> **Dataset records**
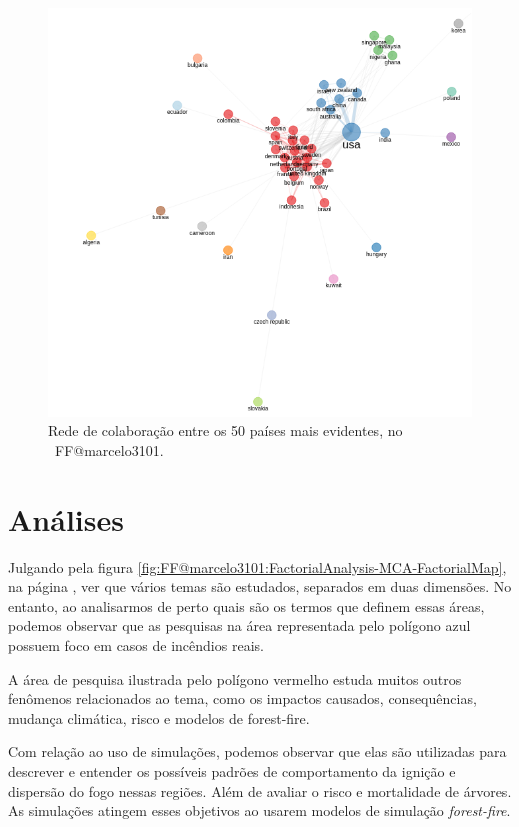\begin{figure}
    \centering
    \includegraphics[width=1\textwidth]{exploratory-data-analysis/marcelo3101/PesqBibliogr/ForestFire/WoS-20221204/assets/CollabCountries.png}
    \caption{Rede de colaboração entre os 50 países mais evidentes, no  \dataset\ FF@marcelo3101.}
    \label{fig:FF@marcelo3101:Collaboration-Network-50country}
\end{figure}

\section{Análises\label{FF@marcelo3101:Analises}}

Julgando pela figura \ref{fig:FF@marcelo3101:FactorialAnalysis-MCA-FactorialMap}, na página \pageref{fig:FF@marcelo3101:FactorialAnalysis-MCA-FactorialMap}, ver que vários temas são estudados, separados em duas dimensões. No entanto, ao analisarmos de perto quais são os termos que definem essas áreas, podemos observar que as pesquisas na área representada pelo polígono azul possuem foco em casos de incêndios reais. 

A área de pesquisa ilustrada pelo polígono vermelho estuda muitos outros fenômenos relacionados ao tema, como os impactos causados, consequências, mudança climática, risco e modelos de forest-fire.

Com relação ao uso de simulações, podemos observar que elas são utilizadas para descrever e entender os possíveis padrões de comportamento da ignição e dispersão do fogo nessas regiões. Além de avaliar o risco e mortalidade de árvores. As simulações atingem esses objetivos ao usarem modelos de simulação \textit{forest-fire}.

> **Exercise prompt**
What should be set down is every line from the opening of the records through the line that contains "Julgando pela figura", exactly, with pictures left out.

> **Solved exercise**
\begin{figure}
    \centering
    \includegraphics[width=1\textwidth]{exploratory-data-analysis/marcelo3101/PesqBibliogr/ForestFire/WoS-20221204/assets/CollabCountries.png}
    \caption{Rede de colaboração entre os 50 países mais evidentes, no  \dataset\ FF@marcelo3101.}
    \label{fig:FF@marcelo3101:Collaboration-Network-50country}
\end{figure}

\section{Análises\label{FF@marcelo3101:Analises}}

Julgando pela figura \ref{fig:FF@marcelo3101:FactorialAnalysis-MCA-FactorialMap}, na página \pageref{fig:FF@marcelo3101:FactorialAnalysis-MCA-FactorialMap}, ver que vários temas são estudados, separados em duas dimensões. No entanto, ao analisarmos de perto quais são os termos que definem essas áreas, podemos observar que as pesquisas na área representada pelo polígono azul possuem foco em casos de incêndios reais. 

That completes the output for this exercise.